Ammonium nitrate is found as a natural mineral (gwihabaite – the ammonium analogue of saltpetre, which is correctly called niter, and other nitre minerals such as sodium nitrate known as nitratine) in the driest regions of the Atacama Desert in Chile, often as a crust on the ground and/or in conjunction with other nitrate, iodate, and halide minerals. Ammonium nitrate was mined there in the past, but virtually 100% of the chemical now used is synthetic.

Production

The industrial production of ammonium nitrate entails the acid-base reaction of ammonia with nitric acid:[6]

HNO3 + NH3 → NH4NO3

Ammonia is used in its anhydrous form (i.e., gas form) and the nitric acid is concentrated. This reaction is violent owing to its highly exothermic nature. After the solution is formed, typically at about 83% concentration, the excess water is evaporated to an ammonium nitrate (AN) content of 95% to 99.9% concentration (AN melt), depending on grade. The AN melt is then made into "prills" or small beads in a spray tower, or into granules by spraying and tumbling in a rotating drum. The prills or granules may be further dried, cooled, and then coated to prevent caking. These prills or granules are the typical AN products in commerce.

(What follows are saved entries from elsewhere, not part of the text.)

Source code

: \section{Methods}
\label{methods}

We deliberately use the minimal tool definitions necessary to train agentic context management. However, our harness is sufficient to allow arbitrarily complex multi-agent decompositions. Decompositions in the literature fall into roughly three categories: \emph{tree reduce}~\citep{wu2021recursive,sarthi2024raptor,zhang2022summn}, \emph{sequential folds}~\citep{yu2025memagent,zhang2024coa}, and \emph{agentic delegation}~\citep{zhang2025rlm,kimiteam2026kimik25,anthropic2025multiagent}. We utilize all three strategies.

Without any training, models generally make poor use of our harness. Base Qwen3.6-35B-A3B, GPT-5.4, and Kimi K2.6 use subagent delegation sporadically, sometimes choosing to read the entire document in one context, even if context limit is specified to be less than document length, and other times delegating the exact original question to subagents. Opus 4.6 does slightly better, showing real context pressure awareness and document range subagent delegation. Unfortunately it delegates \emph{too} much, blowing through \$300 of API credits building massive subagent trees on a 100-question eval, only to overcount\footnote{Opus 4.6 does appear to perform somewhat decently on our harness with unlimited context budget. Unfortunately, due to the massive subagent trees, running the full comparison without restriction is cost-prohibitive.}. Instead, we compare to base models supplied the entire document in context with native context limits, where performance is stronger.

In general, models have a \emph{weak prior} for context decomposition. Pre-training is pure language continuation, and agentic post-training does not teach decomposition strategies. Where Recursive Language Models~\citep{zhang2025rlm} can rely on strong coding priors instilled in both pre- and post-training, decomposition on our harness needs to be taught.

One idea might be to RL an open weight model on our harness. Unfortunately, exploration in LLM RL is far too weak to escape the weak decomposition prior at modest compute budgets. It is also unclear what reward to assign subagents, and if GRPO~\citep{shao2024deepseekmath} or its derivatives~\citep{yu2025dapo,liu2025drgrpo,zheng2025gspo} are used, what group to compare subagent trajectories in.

The ammonia required for this process is obtained by the Haber process from nitrogen and hydrogen. Ammonia produced by the Haber process is oxidized to nitric acid by the Ostwald process. Another production method is a variant of the Odda process:

Ca(NO3)2 + 2 NH3 + CO2 + H2O 2 NH4NO3 + CaCO3

The products, calcium carbonate and ammonium nitrate, may be separately purified or sold combined as calcium ammonium nitrate.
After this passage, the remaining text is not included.